Gleichzeitig sehen wir, dass am Rande einer Demonstration ein RBB-Kameramann bespuckt wird oder Reporterinnen und Reporter beleidigt werden. Wie passt das zusammen?

Ich glaube nicht, dass das ein spezielles RBB-Phänomen ist. Der Kern des Problems liegt in unserer polarisierten Gesellschaft, die immer weiter auseinanderdriftet.

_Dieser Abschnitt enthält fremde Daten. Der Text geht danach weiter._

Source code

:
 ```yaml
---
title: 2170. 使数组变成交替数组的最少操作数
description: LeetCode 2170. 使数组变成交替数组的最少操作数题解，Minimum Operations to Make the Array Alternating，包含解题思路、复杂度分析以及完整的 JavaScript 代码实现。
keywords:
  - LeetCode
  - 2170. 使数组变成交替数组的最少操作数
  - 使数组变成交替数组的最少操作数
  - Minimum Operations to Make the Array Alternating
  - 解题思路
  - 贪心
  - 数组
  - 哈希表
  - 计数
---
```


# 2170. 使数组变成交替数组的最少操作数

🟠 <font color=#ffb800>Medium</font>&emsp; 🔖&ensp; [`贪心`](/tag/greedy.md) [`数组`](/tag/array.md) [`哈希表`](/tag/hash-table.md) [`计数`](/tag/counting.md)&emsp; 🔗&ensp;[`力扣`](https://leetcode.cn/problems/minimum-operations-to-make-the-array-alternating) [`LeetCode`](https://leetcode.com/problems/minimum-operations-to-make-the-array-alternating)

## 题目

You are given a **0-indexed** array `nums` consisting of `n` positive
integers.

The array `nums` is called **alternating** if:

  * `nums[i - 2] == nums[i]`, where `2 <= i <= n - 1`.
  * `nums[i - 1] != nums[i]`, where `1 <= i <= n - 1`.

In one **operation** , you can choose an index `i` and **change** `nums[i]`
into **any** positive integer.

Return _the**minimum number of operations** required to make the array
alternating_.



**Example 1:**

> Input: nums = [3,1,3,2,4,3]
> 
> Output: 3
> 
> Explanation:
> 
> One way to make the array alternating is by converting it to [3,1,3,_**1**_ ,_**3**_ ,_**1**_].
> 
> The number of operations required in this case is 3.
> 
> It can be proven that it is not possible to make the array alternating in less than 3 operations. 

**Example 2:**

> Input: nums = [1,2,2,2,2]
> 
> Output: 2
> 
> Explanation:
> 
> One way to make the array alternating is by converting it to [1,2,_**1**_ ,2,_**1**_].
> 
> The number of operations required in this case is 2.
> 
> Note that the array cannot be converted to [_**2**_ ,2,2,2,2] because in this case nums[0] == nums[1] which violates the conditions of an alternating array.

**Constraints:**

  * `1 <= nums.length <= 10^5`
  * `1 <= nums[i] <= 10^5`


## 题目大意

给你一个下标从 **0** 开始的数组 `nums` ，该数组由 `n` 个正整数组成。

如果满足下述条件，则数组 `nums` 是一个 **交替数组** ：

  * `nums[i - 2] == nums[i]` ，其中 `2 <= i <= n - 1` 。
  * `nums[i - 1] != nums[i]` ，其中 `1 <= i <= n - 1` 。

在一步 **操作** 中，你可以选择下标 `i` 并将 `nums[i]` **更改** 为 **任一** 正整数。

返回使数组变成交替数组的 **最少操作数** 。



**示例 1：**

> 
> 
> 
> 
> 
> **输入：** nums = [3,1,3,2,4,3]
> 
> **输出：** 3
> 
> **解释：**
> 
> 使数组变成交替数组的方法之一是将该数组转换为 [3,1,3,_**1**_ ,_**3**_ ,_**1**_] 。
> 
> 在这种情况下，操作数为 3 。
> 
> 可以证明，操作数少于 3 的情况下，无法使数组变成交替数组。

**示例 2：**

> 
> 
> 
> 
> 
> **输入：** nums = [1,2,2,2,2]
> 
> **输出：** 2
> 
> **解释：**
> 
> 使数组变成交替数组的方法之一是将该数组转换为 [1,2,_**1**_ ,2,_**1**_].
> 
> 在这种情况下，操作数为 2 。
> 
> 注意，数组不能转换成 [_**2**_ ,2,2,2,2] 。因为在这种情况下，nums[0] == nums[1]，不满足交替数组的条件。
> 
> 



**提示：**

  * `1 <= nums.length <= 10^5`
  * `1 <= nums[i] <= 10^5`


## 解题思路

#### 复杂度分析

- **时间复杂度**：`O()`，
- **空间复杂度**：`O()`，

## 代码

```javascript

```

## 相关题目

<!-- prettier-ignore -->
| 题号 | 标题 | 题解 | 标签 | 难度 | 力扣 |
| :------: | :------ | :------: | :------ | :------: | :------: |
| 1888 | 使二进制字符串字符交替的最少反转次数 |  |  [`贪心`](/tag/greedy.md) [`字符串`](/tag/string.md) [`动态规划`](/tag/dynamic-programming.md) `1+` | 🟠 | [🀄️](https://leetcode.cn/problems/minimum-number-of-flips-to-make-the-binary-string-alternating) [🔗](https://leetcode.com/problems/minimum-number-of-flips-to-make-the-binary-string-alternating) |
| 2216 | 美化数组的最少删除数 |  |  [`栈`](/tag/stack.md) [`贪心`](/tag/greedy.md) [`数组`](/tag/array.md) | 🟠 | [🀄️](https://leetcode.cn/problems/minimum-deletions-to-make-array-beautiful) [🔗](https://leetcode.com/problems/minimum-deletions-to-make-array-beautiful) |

Man kann doch aus der Mischung der Menschen, die kürzlich gegen die Corona-Regeln demonstriert haben, kaum auseinanderhalten, ob das nun rechtsschaffende Clubbesitzer waren, die um ihre Existenz bangen, oder um Verschwörungstheoretiker. Genau das macht die ganze Sache auch für die Berichterstattung so schwierig. Am Ende haben wir es vor allemmit einem Problem der sozialen Netzwerke zu tun, weil zunehmend Algorithmen darüber bestimmen, welche Informationen die Menschen erhalten – und das sind oft die Beiträge, die besonders polarisieren und viel Reaktionen auslösen. Da wird nach kommerziellen Kriterien eine demokratische Auseinandersetzung katalysiert. Ein echtes Problem.

Lassen Sie uns aufs Programm zurückkommen, konkret auf die "Abendshow", die nun schon mehrere Neustarts hinter sich hat. Was soll nach der Sommerpause anders werden?

Die "Abendshow" mit Ingmar Stadelmann haben wir wegen Corona etwas früher aus dem Programm genommen, weil sie sich mit ihrer Entwicklung hin zu mehr Stand-Up ohne Publikum schwierig umsetzen ließ. Die Pause haben wir genutzt, um das Format zu überarbeiten und auf dem neuen Sendeplatz am Freitag um 22 Uhr mit 30 Minuten Sendezeit kompakter zu gestalten. Neu ist auch, dass die Sendung aus unserer neuen Dachlounge kommen wird, die im Übrigen keineswegs nur als Studio gedacht ist. Das war mal ein Konferenzraum, den wir umgebaut haben, um dort in Zukunft viel mehr Radio und Fernsehen zu machen. Wir verstehen die Lounge aber auch als Ort, den jeder besuchen kann, um den einmaligen Blick über Berlin genießen zu können.

Gibt es etwas Positives, das Sie aus der Corona-Zeit für den RBB mitnehmen?

Der Wechsel der "Abendshow" ist auch deshalb möglich, weil wir gesehen haben, dass der Kino-Sendeplatz am Donnerstagabend sehr erfolgreich funktioniert und die Zuschauer sogar den französischen Film zu schätzen wissen. Daher wollen wir die tollen Kinolizenzen, die die Degeto für die "Sommerkino"-Reihe erwirbt, verstärkt auch für das RBB Fernsehen nutzen. Ohne Corona hätten wir das vermutlich nicht ausprobiert. Und organisatorisch haben wir ebenfalls jede Menge gelernt. Wir haben das Programm umgestellt in einer Größenordnung, wie wir es noch nie gemacht haben – und das alles vom Homeoffice aus. Bei der Berichterstattung wiederum haben Arbeitsweisen Einzug gehalten, um die man jahrelang gerungen hat. Plötzlich war es durch Corona gar keine Frage mehr, ob man mit dem Smartphone filmen kann. Daraus werden wir für die Zukunft und den digitalen Umbau bestimmt noch viel lernen.

Herr Schulte-Kellinghaus, vielen Dank für das Gespräch.